| Raw data |
..........

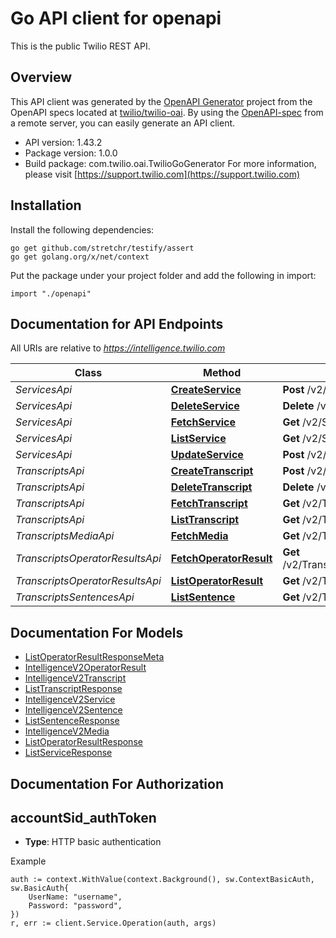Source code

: # Go API client for openapi

This is the public Twilio REST API.

## Overview
This API client was generated by the [OpenAPI Generator](https://openapi-generator.tech) project from the OpenAPI specs located at [twilio/twilio-oai](https://github.com/twilio/twilio-oai/tree/main/spec).  By using the [OpenAPI-spec](https://www.openapis.org/) from a remote server, you can easily generate an API client.

- API version: 1.43.2
- Package version: 1.0.0
- Build package: com.twilio.oai.TwilioGoGenerator
For more information, please visit [https://support.twilio.com](https://support.twilio.com)

## Installation

Install the following dependencies:

```shell
go get github.com/stretchr/testify/assert
go get golang.org/x/net/context
```

Put the package under your project folder and add the following in import:

```golang
import "./openapi"
```

## Documentation for API Endpoints

All URIs are relative to *https://intelligence.twilio.com*

Class | Method | HTTP request | Description
------------ | ------------- | ------------- | -------------
*ServicesApi* | [**CreateService**](docs/ServicesApi.md#createservice) | **Post** /v2/Services | 
*ServicesApi* | [**DeleteService**](docs/ServicesApi.md#deleteservice) | **Delete** /v2/Services/{Sid} | 
*ServicesApi* | [**FetchService**](docs/ServicesApi.md#fetchservice) | **Get** /v2/Services/{Sid} | 
*ServicesApi* | [**ListService**](docs/ServicesApi.md#listservice) | **Get** /v2/Services | 
*ServicesApi* | [**UpdateService**](docs/ServicesApi.md#updateservice) | **Post** /v2/Services/{Sid} | 
*TranscriptsApi* | [**CreateTranscript**](docs/TranscriptsApi.md#createtranscript) | **Post** /v2/Transcripts | 
*TranscriptsApi* | [**DeleteTranscript**](docs/TranscriptsApi.md#deletetranscript) | **Delete** /v2/Transcripts/{Sid} | 
*TranscriptsApi* | [**FetchTranscript**](docs/TranscriptsApi.md#fetchtranscript) | **Get** /v2/Transcripts/{Sid} | 
*TranscriptsApi* | [**ListTranscript**](docs/TranscriptsApi.md#listtranscript) | **Get** /v2/Transcripts | 
*TranscriptsMediaApi* | [**FetchMedia**](docs/TranscriptsMediaApi.md#fetchmedia) | **Get** /v2/Transcripts/{Sid}/Media | 
*TranscriptsOperatorResultsApi* | [**FetchOperatorResult**](docs/TranscriptsOperatorResultsApi.md#fetchoperatorresult) | **Get** /v2/Transcripts/{TranscriptSid}/OperatorResults/{OperatorSid} | 
*TranscriptsOperatorResultsApi* | [**ListOperatorResult**](docs/TranscriptsOperatorResultsApi.md#listoperatorresult) | **Get** /v2/Transcripts/{TranscriptSid}/OperatorResults | 
*TranscriptsSentencesApi* | [**ListSentence**](docs/TranscriptsSentencesApi.md#listsentence) | **Get** /v2/Transcripts/{TranscriptSid}/Sentences | 


## Documentation For Models

 - [ListOperatorResultResponseMeta](docs/ListOperatorResultResponseMeta.md)
 - [IntelligenceV2OperatorResult](docs/IntelligenceV2OperatorResult.md)
 - [IntelligenceV2Transcript](docs/IntelligenceV2Transcript.md)
 - [ListTranscriptResponse](docs/ListTranscriptResponse.md)
 - [IntelligenceV2Service](docs/IntelligenceV2Service.md)
 - [IntelligenceV2Sentence](docs/IntelligenceV2Sentence.md)
 - [ListSentenceResponse](docs/ListSentenceResponse.md)
 - [IntelligenceV2Media](docs/IntelligenceV2Media.md)
 - [ListOperatorResultResponse](docs/ListOperatorResultResponse.md)
 - [ListServiceResponse](docs/ListServiceResponse.md)


## Documentation For Authorization



## accountSid_authToken

- **Type**: HTTP basic authentication

Example

```golang
auth := context.WithValue(context.Background(), sw.ContextBasicAuth, sw.BasicAuth{
    UserName: "username",
    Password: "password",
})
r, err := client.Service.Operation(auth, args)
```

..........

| Task to carry out |
Which lines above contain the word "TranscriptsApi"? Show each of them.

| Solution |
*TranscriptsApi* | [**CreateTranscript**](docs/TranscriptsApi.md#createtranscript) | **Post** /v2/Transcripts | 
*TranscriptsApi* | [**DeleteTranscript**](docs/TranscriptsApi.md#deletetranscript) | **Delete** /v2/Transcripts/{Sid} | 
*TranscriptsApi* | [**FetchTranscript**](docs/TranscriptsApi.md#fetchtranscript) | **Get** /v2/Transcripts/{Sid} | 
*TranscriptsApi* | [**ListTranscript**](docs/TranscriptsApi.md#listtranscript) | **Get** /v2/Transcripts | 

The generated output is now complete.